Algérie

Fouad, repose en paix


La très mauvaise nouvelle je l'ai reçue comme un coup de massue sur la tête, ce matin du mercredi 5 juin, deuxième jour de l'Aïd el-Fitr.Fouad est parti pour toujours, rejoignant d'autres collègues qui l'estimaient de par sa discrétion, sa gentillesse proverbiale, sa compréhension des journalistes de la rédaction qui ne le verront jamais passer sur eux sa mauvaise humeur et Dieu sait que confectionner le journal, tous les jours, est un combat exigent, permanent et parfois ardu et ingrat mais qu'une fois le bouclage terminé.
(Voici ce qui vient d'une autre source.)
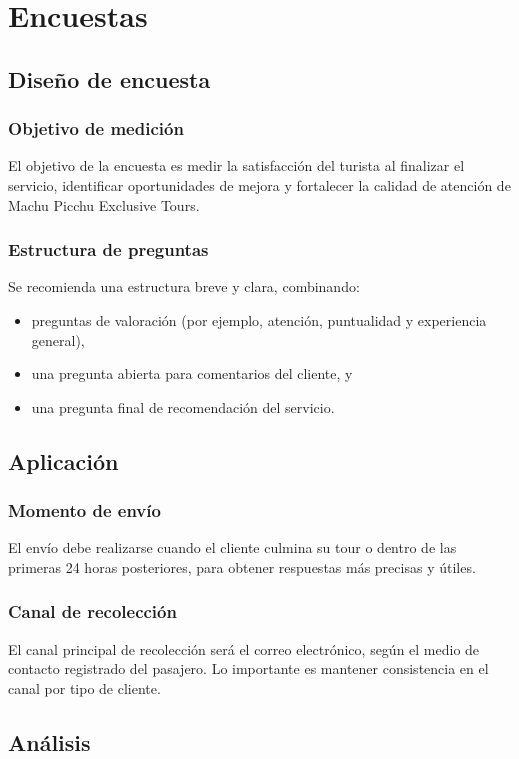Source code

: \section{Encuestas}

\subsection{Diseño de encuesta}
\subsubsection{Objetivo de medición}
\noindent El objetivo de la encuesta es medir la satisfacción del turista al finalizar el servicio, identificar oportunidades de mejora y fortalecer la calidad de atención de Machu Picchu Exclusive Tours.
\subsubsection{Estructura de preguntas}
\noindent Se recomienda una estructura breve y clara, combinando:
\begin{itemize}
    \item preguntas de valoración (por ejemplo, atención, puntualidad y experiencia general),
    \item una pregunta abierta para comentarios del cliente, y
    \item una pregunta final de recomendación del servicio.
\end{itemize}

\subsection{Aplicación}
\subsubsection{Momento de envío}
\noindent El envío debe realizarse cuando el cliente culmina su tour o dentro de las primeras 24 horas posteriores, para obtener respuestas más precisas y útiles.
\subsubsection{Canal de recolección}
\noindent El canal principal de recolección será el correo electrónico, según el medio de contacto registrado del pasajero. Lo importante es mantener consistencia en el canal por tipo de cliente.

\subsection{Análisis}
Il avait l'écoute de personnes de grande expérience, lui la soixantaine à peine.
Cette liberté d'expression et d'opinion il la chérissait plus que tout, ce qui lui vaudra de subir les foudres du pouvoir. Le Soir d'Algérie n'a-t-il pas fait l'objet de pressions multiformes, de censure (comme l'interdiction de paraître), de pressions financières (à travers le blocage de la publicité durant plus de deux années). Produit de la JFLN, ayant été partie prenante de l'hebdomadaire L'Unité ' Après un passage, dans les années 80, au ministère des Anciens Moudjahidine en tant que chargé de mission, sa trajectoire professionnelle le mènera au quotidien Horizons avec l'équipe regroupée autour de Maâmar Farah dont il était très proche. Pour s'être tenu à ses idées dans une ligne éditoriale sans complaisance, il défendra durant deux longues années Mohamed Benchicou, emprisonné à la prison d'El-Harrach pour son livre sur Bouteflika. Fouad était le dernier à quitter tard le soir, le journal. Il avait aussi cet engagement tranquille qui ne le faisait pas dévier de ses choix éditoriaux. Car, pour lui, il y a dans le champ politique ceux qui nous gouvernent et la presse qui doit veiller aux dépassements et dénoncer la corruption, sujet phare du mouvement populaire d'aujourd'hui, le Hirak en l'occurrence. Faut-il rappeler qu'à ses débuts à Horizons, il avait réalisé un entretien avec Ali Benhadj qui avait fait grand bruit.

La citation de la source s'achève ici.